Task material:

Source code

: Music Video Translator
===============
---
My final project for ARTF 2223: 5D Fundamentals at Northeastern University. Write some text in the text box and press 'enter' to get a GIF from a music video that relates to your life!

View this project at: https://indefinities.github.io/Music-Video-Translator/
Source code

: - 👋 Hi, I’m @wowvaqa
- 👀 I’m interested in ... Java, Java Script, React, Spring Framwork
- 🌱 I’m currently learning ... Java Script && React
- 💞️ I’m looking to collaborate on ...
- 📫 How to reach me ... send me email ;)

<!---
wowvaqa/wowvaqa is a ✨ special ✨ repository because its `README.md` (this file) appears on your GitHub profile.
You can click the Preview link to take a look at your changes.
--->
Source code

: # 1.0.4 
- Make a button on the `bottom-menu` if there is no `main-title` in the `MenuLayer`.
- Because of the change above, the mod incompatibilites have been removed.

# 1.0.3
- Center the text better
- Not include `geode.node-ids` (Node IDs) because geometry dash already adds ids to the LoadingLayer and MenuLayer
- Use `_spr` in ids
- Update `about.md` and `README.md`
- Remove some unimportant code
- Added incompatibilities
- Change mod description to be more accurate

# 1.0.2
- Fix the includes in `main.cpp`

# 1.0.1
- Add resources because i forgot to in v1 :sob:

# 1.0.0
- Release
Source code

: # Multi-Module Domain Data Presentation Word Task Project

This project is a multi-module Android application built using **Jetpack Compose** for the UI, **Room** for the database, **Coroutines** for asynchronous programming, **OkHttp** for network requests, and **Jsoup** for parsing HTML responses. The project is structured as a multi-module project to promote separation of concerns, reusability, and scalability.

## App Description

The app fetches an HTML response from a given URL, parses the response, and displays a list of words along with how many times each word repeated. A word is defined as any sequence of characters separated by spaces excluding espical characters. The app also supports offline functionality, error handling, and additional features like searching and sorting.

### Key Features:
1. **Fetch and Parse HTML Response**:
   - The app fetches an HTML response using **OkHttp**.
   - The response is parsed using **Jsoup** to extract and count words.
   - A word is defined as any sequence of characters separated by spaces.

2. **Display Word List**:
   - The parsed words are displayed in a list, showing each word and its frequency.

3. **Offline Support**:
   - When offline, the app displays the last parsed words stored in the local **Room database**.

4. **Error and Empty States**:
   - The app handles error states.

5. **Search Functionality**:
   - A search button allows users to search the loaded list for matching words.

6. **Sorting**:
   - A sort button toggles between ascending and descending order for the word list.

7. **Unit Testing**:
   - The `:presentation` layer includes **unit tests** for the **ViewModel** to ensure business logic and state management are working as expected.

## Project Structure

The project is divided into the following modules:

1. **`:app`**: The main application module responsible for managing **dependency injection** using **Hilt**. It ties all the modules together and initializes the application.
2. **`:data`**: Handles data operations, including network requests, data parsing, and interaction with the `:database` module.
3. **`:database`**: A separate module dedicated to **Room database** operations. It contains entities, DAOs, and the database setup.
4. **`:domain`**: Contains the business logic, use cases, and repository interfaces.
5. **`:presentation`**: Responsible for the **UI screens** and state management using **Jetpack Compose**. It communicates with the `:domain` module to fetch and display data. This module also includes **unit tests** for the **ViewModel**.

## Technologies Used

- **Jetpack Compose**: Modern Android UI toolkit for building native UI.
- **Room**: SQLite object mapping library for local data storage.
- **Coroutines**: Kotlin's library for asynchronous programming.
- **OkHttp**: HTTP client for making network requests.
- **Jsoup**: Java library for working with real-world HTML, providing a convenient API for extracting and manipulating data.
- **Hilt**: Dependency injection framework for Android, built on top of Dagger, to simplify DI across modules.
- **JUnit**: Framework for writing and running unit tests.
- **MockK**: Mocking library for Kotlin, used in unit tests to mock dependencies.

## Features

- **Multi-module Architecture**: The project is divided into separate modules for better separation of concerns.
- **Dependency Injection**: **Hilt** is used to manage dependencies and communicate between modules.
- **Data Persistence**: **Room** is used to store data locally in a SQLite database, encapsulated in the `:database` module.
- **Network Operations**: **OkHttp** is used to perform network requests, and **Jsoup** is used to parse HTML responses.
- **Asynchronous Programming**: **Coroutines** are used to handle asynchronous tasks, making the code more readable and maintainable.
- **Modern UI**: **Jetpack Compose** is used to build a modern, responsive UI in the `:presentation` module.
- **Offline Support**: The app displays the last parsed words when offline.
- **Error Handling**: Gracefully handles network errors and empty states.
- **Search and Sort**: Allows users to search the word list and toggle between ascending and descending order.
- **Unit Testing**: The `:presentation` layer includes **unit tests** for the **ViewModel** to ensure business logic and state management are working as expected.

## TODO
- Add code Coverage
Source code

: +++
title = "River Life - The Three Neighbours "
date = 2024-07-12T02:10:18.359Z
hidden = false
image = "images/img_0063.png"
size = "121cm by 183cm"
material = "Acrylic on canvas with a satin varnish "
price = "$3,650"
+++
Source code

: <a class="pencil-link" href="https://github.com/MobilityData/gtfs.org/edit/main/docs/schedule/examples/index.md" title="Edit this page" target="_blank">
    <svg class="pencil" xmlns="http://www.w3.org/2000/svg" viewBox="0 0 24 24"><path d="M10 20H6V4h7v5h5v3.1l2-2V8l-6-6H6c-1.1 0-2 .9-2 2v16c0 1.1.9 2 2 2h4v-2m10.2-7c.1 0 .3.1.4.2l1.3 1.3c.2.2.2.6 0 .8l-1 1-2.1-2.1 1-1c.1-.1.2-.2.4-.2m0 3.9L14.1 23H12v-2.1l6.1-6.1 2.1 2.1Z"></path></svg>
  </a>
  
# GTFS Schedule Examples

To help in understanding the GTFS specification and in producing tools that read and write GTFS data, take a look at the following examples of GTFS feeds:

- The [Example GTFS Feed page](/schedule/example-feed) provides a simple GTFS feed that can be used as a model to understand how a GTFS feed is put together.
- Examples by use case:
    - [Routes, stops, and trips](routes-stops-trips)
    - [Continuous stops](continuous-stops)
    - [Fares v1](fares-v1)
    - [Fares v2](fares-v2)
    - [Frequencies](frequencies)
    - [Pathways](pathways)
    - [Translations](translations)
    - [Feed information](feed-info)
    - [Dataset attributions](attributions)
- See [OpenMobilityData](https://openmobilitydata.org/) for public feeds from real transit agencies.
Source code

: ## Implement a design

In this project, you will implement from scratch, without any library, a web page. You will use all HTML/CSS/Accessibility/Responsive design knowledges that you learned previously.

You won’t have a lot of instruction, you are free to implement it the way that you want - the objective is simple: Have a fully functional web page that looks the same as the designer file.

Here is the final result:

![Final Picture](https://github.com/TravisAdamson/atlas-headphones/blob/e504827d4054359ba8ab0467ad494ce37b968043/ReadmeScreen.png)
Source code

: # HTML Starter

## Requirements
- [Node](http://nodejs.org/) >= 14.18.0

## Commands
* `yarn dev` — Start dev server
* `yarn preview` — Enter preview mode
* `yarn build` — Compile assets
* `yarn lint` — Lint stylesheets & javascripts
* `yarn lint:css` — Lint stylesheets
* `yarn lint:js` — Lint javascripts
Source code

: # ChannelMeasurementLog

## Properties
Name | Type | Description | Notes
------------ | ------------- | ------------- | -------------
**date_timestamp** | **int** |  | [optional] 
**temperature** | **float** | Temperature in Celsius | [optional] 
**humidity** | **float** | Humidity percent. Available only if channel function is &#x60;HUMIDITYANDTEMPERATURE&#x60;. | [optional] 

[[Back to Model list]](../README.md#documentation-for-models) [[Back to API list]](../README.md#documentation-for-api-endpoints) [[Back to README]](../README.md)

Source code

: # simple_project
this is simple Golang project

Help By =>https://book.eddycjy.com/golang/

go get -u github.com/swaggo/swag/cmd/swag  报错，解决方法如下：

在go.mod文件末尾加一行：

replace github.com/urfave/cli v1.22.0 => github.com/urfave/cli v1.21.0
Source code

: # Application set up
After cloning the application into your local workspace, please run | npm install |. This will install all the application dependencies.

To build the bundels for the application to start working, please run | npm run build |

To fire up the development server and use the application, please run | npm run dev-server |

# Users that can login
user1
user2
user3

Your task: Show all lines of the material in which the word "business" can be found.

Exercise response:
   - The `:presentation` layer includes **unit tests** for the **ViewModel** to ensure business logic and state management are working as expected.
4. **`:domain`**: Contains the business logic, use cases, and repository interfaces.
- **Unit Testing**: The `:presentation` layer includes **unit tests** for the **ViewModel** to ensure business logic and state management are working as expected.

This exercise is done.